Yesterday, the Council of Canadians’ Honorary Chairperson Maude Barlow presented at the official Nobel Week Dialogue events in Stockholm on the theme of Water Matters. Barlow was a keynote speaker and moderated a panel on taking action to protect water. Video is available here.
“In 2010, the people of the world took an evolutionary step forward when the United Nations recognized water and sanitation as fundamental human rights,” Barlow said in her remarks at the event. “That day, we collectively declared that it is not acceptable for someone to die or watch their child die because they cannot afford to buy clean water. Now, nearly four dozen countries have amended their constitution or written new laws to recognize the right to water.”
Barlow also highlighted the importance of the growing Blue Communities movement in achieving clean, affordable, accessible, public water for all everywhere. “If you get clean, safe water from the tap, there is no reason to drink bottled water,” said Barlow.
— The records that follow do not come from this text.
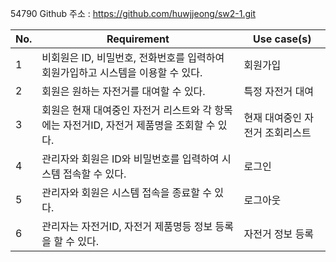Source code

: 54790
Github 주소 : https://github.com/huwjjeong/sw2-1.git


|No. |Requirement                         |Use case(s)                   |
|--- |---                                 |---                           |
|1| 비회원은 ID, 비밀번호, 전화번호를 입력하여 회원가입하고 시스템을 이용할 수 있다.|회원가입|
|2| 회원은 원하는 자전거를 대여할 수 있다.|특정 자전거 대여|
|3| 회원은 현재 대여중인 자전거 리스트와 각 항목에는 자전거ID, 자전거 제품명을 조회할 수 있다. |현재 대여중인 자전거 조회리스트|
|4| 관리자와 회원은 ID와 비밀번호를 입력하여 시스템 접속할 수 있다.|로그인|
|5| 관리자와 회원은 시스템 접속을 종료할 수 있다.|로그아웃|
|6| 관리자는 자전거ID, 자전거 제품명등 정보 등록을 할 수 있다.|자전거 정보 등록|
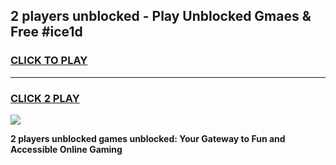 
## 2 players unblocked - Play Unblocked Gmaes & Free #ice1d
<h3>
<a href="https://news.freeplayer.one?title=2_players_unblocked&ref=03M">CLICK TO PLAY</a></h3>
<hr>

<h3>
<a href="https://news.freeplayer.one?title=2_players_unblocked&ref=03M">CLICK 2 PLAY</a>
  
</h3>

<a href="https://news.freeplayer.one?title=2_players_unblocked&ref=03M"><img src="https://clearcache.store/games.png"></a>


**2 players unblocked games unblocked: Your Gateway to Fun and Accessible Online Gaming**
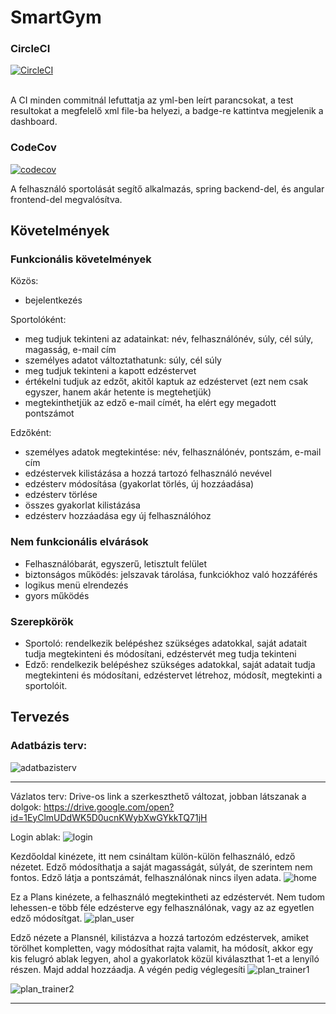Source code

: 
<h1>SmartGym</h1>

<h3>CircleCI</h3>

[![CircleCI](https://circleci.com/gh/kandras95/smart-gym.svg?style=svg)](https://circleci.com/gh/kandras95/smart-gym)

<br>
A CI minden commitnál lefuttatja az yml-ben leírt parancsokat, a test resultokat a megfelelő xml file-ba helyezi, a badge-re kattintva megjelenik a dashboard.
<br>
<h3>CodeCov</h3>

[![codecov](https://codecov.io/gh/kandras95/smart-gym/branch/development/graph/badge.svg)](https://codecov.io/gh/kandras95/smart-gym)
<br>

A felhasználó sportolását segítő alkalmazás, spring backend-del, és angular frontend-del megvalósítva.
<h2>Követelmények</h2>
<h3>Funkcionális követelmények</h3>
<p>Közös:</p>
<ul>
   <li>bejelentkezés</li>
</ul>     
<p>Sportolóként:</p>    
<ul>
   <li> meg tudjuk tekinteni az adatainkat: név, felhasználónév, súly, cél súly, magasság, e-mail cím </li>
   <li>személyes adatot változtathatunk: súly, cél súly</li>
   <li>meg tudjuk tekinteni a kapott edzéstervet</li>
   <li> értékelni tudjuk az edzőt, akitől kaptuk az edzéstervet (ezt nem csak egyszer, hanem akár hetente is megtehetjük)</li>
    <li>megtekinthetjük az edző e-mail címét, ha elért egy megadott pontszámot</li>
</ul>
      
<p>Edzőként:</p>         
<ul>
   <li>személyes adatok megtekintése: név, felhasználónév, pontszám, e-mail cím </li>
   <li>edzéstervek kilistázása a hozzá tartozó felhasználó nevével </li>
   <li>edzésterv módosítása (gyakorlat törlés, új hozzáadása) </li>
   <li> edzésterv törlése</li>
   <li>összes gyakorlat kilistázása</li>
   <li>edzésterv hozzáadása egy új felhasználóhoz</li>
</ul>
              
<h3>Nem funkcionális elvárások</h3>       
<ul>
   <li>Felhasználóbarát, egyszerű, letisztult felület</li>
   <li>biztonságos működés: jelszavak tárolása, funkciókhoz való hozzáférés </li>
   <li>logikus menü elrendezés</li>
   <li>gyors működés </li>
</ul>

<h3>Szerepkörök</h3>
<ul>
    <li>Sportoló: rendelkezik belépéshez szükséges adatokkal, saját adatait tudja megtekinteni és módosítani, edzéstervét meg tudja tekinteni</li>
   <li>Edző: rendelkezik belépéshez szükséges adatokkal, saját adatait tudja megtekinteni és módosítani, edzéstervet létrehoz, módosít, megtekinti a sportolóit.</li>
</ul>

<h2>Tervezés</h2>
<h3>Adatbázis terv:</h3>

![adatbazisterv](https://user-images.githubusercontent.com/47753407/76559171-efdbef00-649e-11ea-8e14-d0820976a9b5.jpg)

----------





Vázlatos terv:
Drive-os link a szerkeszthető változat, jobban látszanak a dolgok:
https://drive.google.com/open?id=1EyClmUDdWK5D0ucnKWybXwGYkkTQ71jH

Login ablak:
![login](https://user-images.githubusercontent.com/47753407/76700613-8683f800-66b9-11ea-8015-f60d443cb091.png)


Kezdőoldal kinézete, itt nem csináltam külön-külön felhasználó, edző nézetet. Edző módosíthatja a saját magasságát, súlyát, de szerintem nem fontos. Edző látja a pontszámát, felhasználónak nincs ilyen adata.
![home](https://user-images.githubusercontent.com/47753407/76700615-8edc3300-66b9-11ea-93f4-37c632b9e260.png)

Ez a Plans kinézete, a felhasználó megtekintheti az edzéstervét. Nem tudom lehessen-e több féle edzésterve egy felhasználónak, vagy az az egyetlen edző módosítgat.
![plan_user](https://user-images.githubusercontent.com/47753407/76700637-c519b280-66b9-11ea-9a87-3a06e1a33a57.png)


Edző nézete a Plansnél, kilistázva a hozzá tartozóm edzéstervek, amiket törölhet kompletten, vagy módosíthat rajta valamit, ha módosít, akkor egy kis felugró ablak legyen, ahol a gyakorlatok közül kiválaszthat 1-et a lenyíló részen. Majd addal hozzáadja. A végén pedig véglegesíti
![plan_trainer1](https://user-images.githubusercontent.com/47753407/76700640-c814a300-66b9-11ea-85e6-dce552dd63ed.png)

![plan_trainer2](https://user-images.githubusercontent.com/47753407/76700641-cb0f9380-66b9-11ea-8586-e87709888c37.png)

--------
According to organizers, “the Nobel Week Dialogue is a conversation-focused meeting, consisting mainly of panel discussions, seeking to deepen the dialogue between the scientific community and the rest of society on topics of global concern.” Recent themes have included the Future of Energy (2013), the Age to Come: New Scientific and Cultural Perspectives on Ageing (2014), the Future of Intelligence (2015), the Future of Food (2016) and the Future of Truth (2017). Each meeting includes Nobel Laureates who discuss issues in front of an audience of more than 1,000 people.
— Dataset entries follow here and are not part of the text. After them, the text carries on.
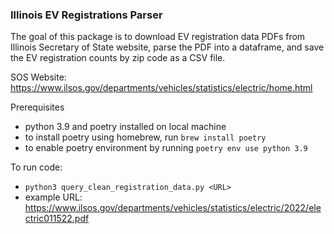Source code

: ### Illinois EV Registrations Parser

The goal of this package is to download EV registration data PDFs from Illinois Secretary of 
State website, parse the PDF into a dataframe, and save the EV registration counts by zip code as a CSV file.

SOS Website: https://www.ilsos.gov/departments/vehicles/statistics/electric/home.html 

Prerequisites
- python 3.9 and poetry installed on local machine
- to install poetry using homebrew, run `brew install poetry`
- to enable poetry environment by running `poetry env use python 3.9`

To run code:
- `python3 query_clean_registration_data.py <URL>`
- example URL: https://www.ilsos.gov/departments/vehicles/statistics/electric/2022/electric011522.pdf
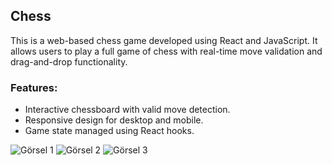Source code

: ## Chess

This is a web-based chess game developed using React and JavaScript. It allows users to play a full game of chess with real-time move validation and drag-and-drop functionality.

### Features:
- Interactive chessboard with valid move detection.
- Responsive design for desktop and mobile.
- Game state managed using React hooks.

![Görsel 1](./assets/images/gorsel1.png)
![Görsel 2](./assets/images/gorsel2.png)
![Görsel 3](./assets/images/gorsel3.png)  
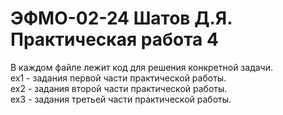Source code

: # ЭФМО-02-24 Шатов Д.Я. Практическая работа 4
В каждом файле лежит код для решения конкретной задачи.  
ex1 - задания первой части практической работы.  
ex2 - задания второй части практической работы.  
ex3 - задания третьей части практической работы.  
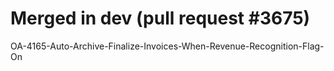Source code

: # Merged in dev (pull request #3675)

OA-4165-Auto-Archive-Finalize-Invoices-When-Revenue-Recognition-Flag-On
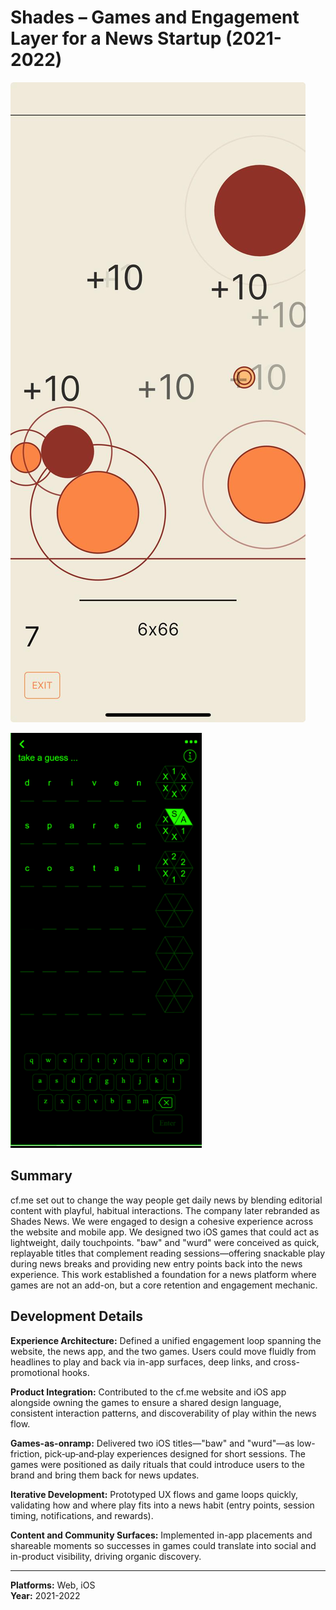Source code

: # Shades – Games and Engagement Layer for a News Startup (2021-2022)

![Shades BAW Game](2022_shades_baw_screenshot.jpeg)

![Shades WURD Game](2022_shades_wurd_screenshot.png)

## Summary

cf.me set out to change the way people get daily news by blending editorial content with playful, habitual interactions. The company later rebranded as Shades News. We were engaged to design a cohesive experience across the website and mobile app. We designed two iOS games that could act as lightweight, daily touchpoints. "baw" and "wurd" were conceived as quick, replayable titles that complement reading sessions—offering snackable play during news breaks and providing new entry points back into the news experience. This work established a foundation for a news platform where games are not an add-on, but a core retention and engagement mechanic.

## Development Details

**Experience Architecture:** Defined a unified engagement loop spanning the website, the news app, and the two games. Users could move fluidly from headlines to play and back via in-app surfaces, deep links, and cross-promotional hooks.

**Product Integration:** Contributed to the cf.me website and iOS app alongside owning the games to ensure a shared design language, consistent interaction patterns, and discoverability of play within the news flow.

**Games-as-onramp:** Delivered two iOS titles—"baw" and "wurd"—as low-friction, pick‑up‑and‑play experiences designed for short sessions. The games were positioned as daily rituals that could introduce users to the brand and bring them back for news updates.

**Iterative Development:** Prototyped UX flows and game loops quickly, validating how and where play fits into a news habit (entry points, session timing, notifications, and rewards).

**Content and Community Surfaces:** Implemented in-app placements and shareable moments so successes in games could translate into social and in-product visibility, driving organic discovery.

---

  
**Platforms:** Web, iOS  
**Year:** 2021-2022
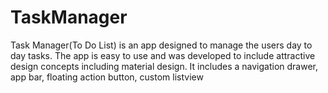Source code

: # TaskManager
Task Manager(To Do List) is an app designed to manage the users day to day tasks. 
The app is easy to use and was developed to include attractive design concepts including material design.
It includes a navigation drawer, app bar, floating action button, custom listview
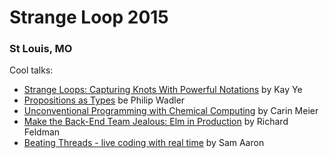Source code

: Strange Loop 2015
===
### St Louis, MO

Cool talks:

* [Strange Loops: Capturing Knots With Powerful Notations](https://www.youtube.com/watch?v=Wahc9Ocka1g) by Kay Ye
* [Propositions as Types](https://www.youtube.com/watch?v=IOiZatlZtGU) be Philip Wadler
* [Unconventional Programming with Chemical Computing](https://www.youtube.com/watch?v=cHoYNStQOEc) by Carin Meier
* [Make the Back-End Team Jealous: Elm in Production](https://www.youtube.com/watch?v=FV0DXNB94NE) by Richard Feldman
* [Beating Threads - live coding with real time](https://www.youtube.com/watch?v=YlRTTzlhquo) by Sam Aaron
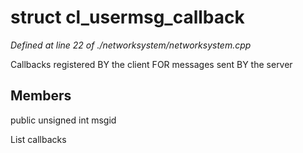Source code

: # struct cl_usermsg_callback

*Defined at line 22 of ./networksystem/networksystem.cpp*

 Callbacks registered BY the client FOR messages sent BY the server 



## Members

public unsigned int msgid

List callbacks



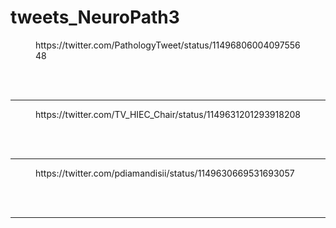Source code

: # tweets_NeuroPath3


<figure class="wp-block-embed-twitter wp-block-embed is-type-rich">
<div class="wp-block-embed__wrapper">
https://twitter.com/PathologyTweet/status/1149680600409755648</div></figure>
<br>
<br>
<hr>

<figure class="wp-block-embed-twitter wp-block-embed is-type-rich">
<div class="wp-block-embed__wrapper">
https://twitter.com/TV_HIEC_Chair/status/1149631201293918208</div></figure>
<br>
<br>
<hr>

<figure class="wp-block-embed-twitter wp-block-embed is-type-rich">
<div class="wp-block-embed__wrapper">
https://twitter.com/pdiamandisii/status/1149630669531693057</div></figure>
<br>
<br>
<hr>
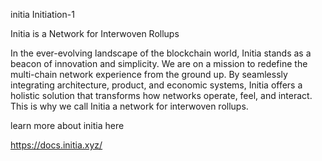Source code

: initia 
Initiation-1

Initia is a Network for Interwoven Rollups

In the ever-evolving landscape of the blockchain world, Initia stands as a beacon of innovation and simplicity. We are on a mission to redefine the multi-chain network experience from the ground up. By seamlessly integrating architecture, product, and economic systems, Initia offers a holistic solution that transforms how networks operate, feel, and interact. This is why we call Initia a network for interwoven rollups. 

learn more about initia here

https://docs.initia.xyz/
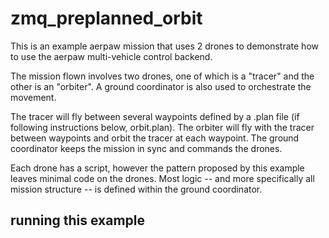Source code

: # zmq_preplanned_orbit

This is an example aerpaw mission that uses 2 drones to demonstrate how to use the aerpaw multi-vehicle control backend.

The mission flown involves two drones, one of which is a "tracer" and the other is an "orbiter". A ground coordinator is also used to orchestrate the movement.

The tracer will fly between several waypoints defined by a .plan file (if following instructions below, orbit.plan).
The orbiter will fly with the tracer between waypoints and orbit the tracer at each waypoint.
The ground coordinator keeps the mission in sync and commands the drones.

Each drone has a script, however the pattern proposed by this example leaves minimal code on the drones.
Most logic -- and more specifically all mission structure -- is defined within the ground coordinator.

## running this example
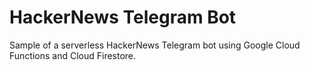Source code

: # HackerNews Telegram Bot
Sample of a serverless HackerNews Telegram bot using Google Cloud Functions and Cloud Firestore.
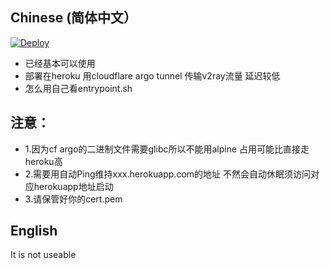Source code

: ## Chinese (简体中文）
[![Deploy](https://www.herokucdn.com/deploy/button.png)](https://heroku.com/deploy)
* 已经基本可以使用
* 部署在heroku 用cloudflare argo tunnel 传输v2ray流量 延迟较低
* 怎么用自己看entrypoint.sh
## 注意：
* 1.因为cf argo的二进制文件需要glibc所以不能用alpine 占用可能比直接走heroku高
* 2.需要用自动Ping维持xxx.herokuapp.com的地址 不然会自动休眠须访问对应herokuapp地址启动
* 3.请保管好你的cert.pem



## English
It is not useable

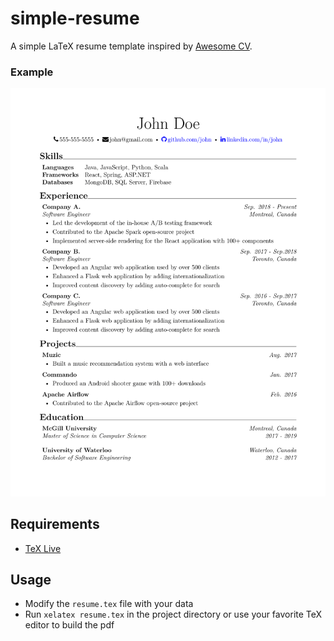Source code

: # simple-resume
A simple LaTeX resume template inspired by [Awesome CV](https://github.com/posquit0/Awesome-CV).

### Example
![Example](resume.png)

## Requirements
- [TeX Live](https://www.tug.org/texlive/)

## Usage
- Modify the `resume.tex` file with your data
- Run `xelatex resume.tex` in the project directory or use your favorite TeX editor to build the pdf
“Every day 2 billion people are forced to drink contaminated water. If we do not change our ways by 2030, 5 billion people could suffer serious water shortages,” said Barlow. “Make no mistake; while climate change negatively impacts water, our abuse of water and the destruction of local hydrologic cycles is a major contributor to climate chaos. The good news is the protection and restoration of watersheds is a major part of the climate solution.”
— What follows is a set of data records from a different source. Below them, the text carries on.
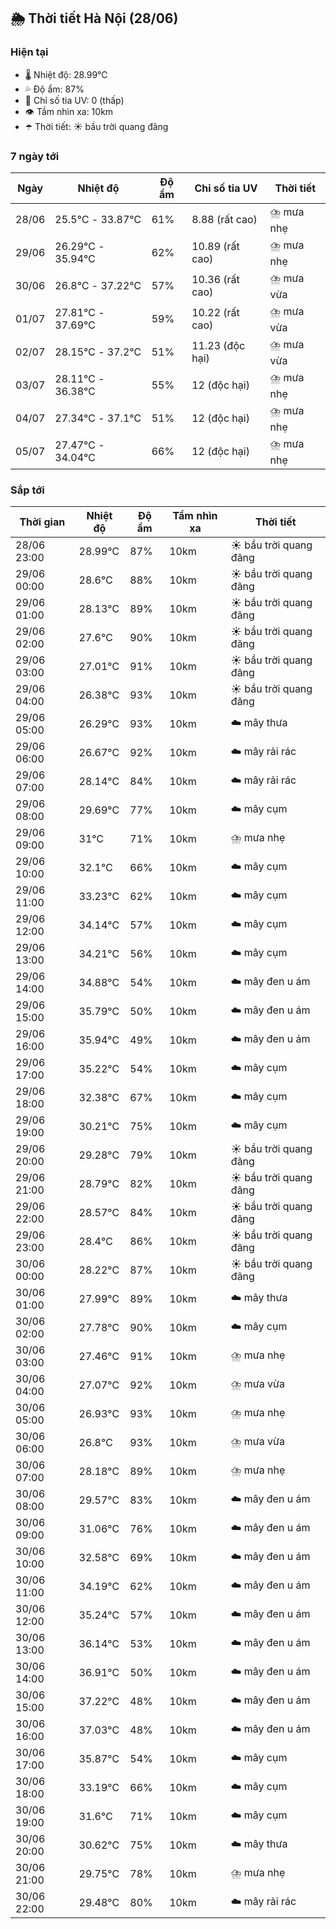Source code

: ## 🌦️ Thời tiết Hà Nội (28/06)

### Hiện tại

- 🌡️ Nhiệt độ: 28.99℃
- 💦 Độ ẩm: 87%
- 🌟 Chỉ số tia UV: 0 (thấp)
- 👁️ Tầm nhìn xa: 10km
- ☂️ Thời tiết: ☀️ bầu trời quang đãng

### 7 ngày tới

| Ngày | Nhiệt độ | Độ ẩm | Chỉ số tia UV | Thời tiết |
| --- | --- | --- | --- | --- |
| 28/06 | 25.5℃ - 33.87℃ | 61% | 8.88 (rất cao) | ⛈️ mưa nhẹ |
| 29/06 | 26.29℃ - 35.94℃ | 62% | 10.89 (rất cao) | ⛈️ mưa nhẹ |
| 30/06 | 26.8℃ - 37.22℃ | 57% | 10.36 (rất cao) | ⛈️ mưa vừa |
| 01/07 | 27.81℃ - 37.69℃ | 59% | 10.22 (rất cao) | ⛈️ mưa vừa |
| 02/07 | 28.15℃ - 37.2℃ | 51% | 11.23 (độc hại) | ⛈️ mưa vừa |
| 03/07 | 28.11℃ - 36.38℃ | 55% | 12 (độc hại) | ⛈️ mưa nhẹ |
| 04/07 | 27.34℃ - 37.1℃ | 51% | 12 (độc hại) | ⛈️ mưa nhẹ |
| 05/07 | 27.47℃ - 34.04℃ | 66% | 12 (độc hại) | ⛈️ mưa nhẹ |

### Sắp tới

| Thời gian | Nhiệt độ | Độ ẩm | Tầm nhìn xa | Thời tiết |
| --- | --- | --- | --- | --- |
| 28/06 23:00 | 28.99℃ | 87% | 10km | ☀️ bầu trời quang đãng |
| 29/06 00:00 | 28.6℃ | 88% | 10km | ☀️ bầu trời quang đãng |
| 29/06 01:00 | 28.13℃ | 89% | 10km | ☀️ bầu trời quang đãng |
| 29/06 02:00 | 27.6℃ | 90% | 10km | ☀️ bầu trời quang đãng |
| 29/06 03:00 | 27.01℃ | 91% | 10km | ☀️ bầu trời quang đãng |
| 29/06 04:00 | 26.38℃ | 93% | 10km | ☀️ bầu trời quang đãng |
| 29/06 05:00 | 26.29℃ | 93% | 10km | ☁️ mây thưa |
| 29/06 06:00 | 26.67℃ | 92% | 10km | ☁️ mây rải rác |
| 29/06 07:00 | 28.14℃ | 84% | 10km | ☁️ mây rải rác |
| 29/06 08:00 | 29.69℃ | 77% | 10km | ☁️ mây cụm |
| 29/06 09:00 | 31℃ | 71% | 10km | ⛈️ mưa nhẹ |
| 29/06 10:00 | 32.1℃ | 66% | 10km | ☁️ mây cụm |
| 29/06 11:00 | 33.23℃ | 62% | 10km | ☁️ mây cụm |
| 29/06 12:00 | 34.14℃ | 57% | 10km | ☁️ mây cụm |
| 29/06 13:00 | 34.21℃ | 56% | 10km | ☁️ mây cụm |
| 29/06 14:00 | 34.88℃ | 54% | 10km | ☁️ mây đen u ám |
| 29/06 15:00 | 35.79℃ | 50% | 10km | ☁️ mây đen u ám |
| 29/06 16:00 | 35.94℃ | 49% | 10km | ☁️ mây đen u ám |
| 29/06 17:00 | 35.22℃ | 54% | 10km | ☁️ mây cụm |
| 29/06 18:00 | 32.38℃ | 67% | 10km | ☁️ mây cụm |
| 29/06 19:00 | 30.21℃ | 75% | 10km | ☁️ mây cụm |
| 29/06 20:00 | 29.28℃ | 79% | 10km | ☀️ bầu trời quang đãng |
| 29/06 21:00 | 28.79℃ | 82% | 10km | ☀️ bầu trời quang đãng |
| 29/06 22:00 | 28.57℃ | 84% | 10km | ☀️ bầu trời quang đãng |
| 29/06 23:00 | 28.4℃ | 86% | 10km | ☀️ bầu trời quang đãng |
| 30/06 00:00 | 28.22℃ | 87% | 10km | ☀️ bầu trời quang đãng |
| 30/06 01:00 | 27.99℃ | 89% | 10km | ☁️ mây thưa |
| 30/06 02:00 | 27.78℃ | 90% | 10km | ☁️ mây cụm |
| 30/06 03:00 | 27.46℃ | 91% | 10km | ⛈️ mưa nhẹ |
| 30/06 04:00 | 27.07℃ | 92% | 10km | ⛈️ mưa vừa |
| 30/06 05:00 | 26.93℃ | 93% | 10km | ⛈️ mưa nhẹ |
| 30/06 06:00 | 26.8℃ | 93% | 10km | ⛈️ mưa vừa |
| 30/06 07:00 | 28.18℃ | 89% | 10km | ⛈️ mưa nhẹ |
| 30/06 08:00 | 29.57℃ | 83% | 10km | ☁️ mây đen u ám |
| 30/06 09:00 | 31.06℃ | 76% | 10km | ☁️ mây đen u ám |
| 30/06 10:00 | 32.58℃ | 69% | 10km | ☁️ mây đen u ám |
| 30/06 11:00 | 34.19℃ | 62% | 10km | ☁️ mây đen u ám |
| 30/06 12:00 | 35.24℃ | 57% | 10km | ☁️ mây đen u ám |
| 30/06 13:00 | 36.14℃ | 53% | 10km | ☁️ mây đen u ám |
| 30/06 14:00 | 36.91℃ | 50% | 10km | ☁️ mây đen u ám |
| 30/06 15:00 | 37.22℃ | 48% | 10km | ☁️ mây đen u ám |
| 30/06 16:00 | 37.03℃ | 48% | 10km | ☁️ mây đen u ám |
| 30/06 17:00 | 35.87℃ | 54% | 10km | ☁️ mây cụm |
| 30/06 18:00 | 33.19℃ | 66% | 10km | ☁️ mây cụm |
| 30/06 19:00 | 31.6℃ | 71% | 10km | ☁️ mây cụm |
| 30/06 20:00 | 30.62℃ | 75% | 10km | ☁️ mây thưa |
| 30/06 21:00 | 29.75℃ | 78% | 10km | ⛈️ mưa nhẹ |
| 30/06 22:00 | 29.48℃ | 80% | 10km | ☁️ mây rải rác |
Today is the awarding of all of the Nobel prizes except the Peace Prize, which is awarded separately at a later date. Every year, to mark the occasion, a Nobel Week Dialogue is held on a different subject with experts invited to speak, with this year’s events focusing on water. Barlow is also attending the award ceremony and dinner today.
Maude Barlow was the recipient of the 2005 Right Livelihood Award (known as the “Alternative Nobel”). Barlow is a co-founder of the Blue Planet Project. In 2008/2009, she served as Senior Advisor on Water to the 63rd President of the United Nations General Assembly and was a leader in the campaign to have water recognized as a human right by the UN. She is also the author of dozens of reports, as well as 18 books, including her latest, Boiling Point: Government Neglect, Corporate Abuse, and Canada’s Water Crisis.
Today, on Human Rights Day, the Council of Canadians congratulates Maude on this incredible honour in recognition of her global activism on water.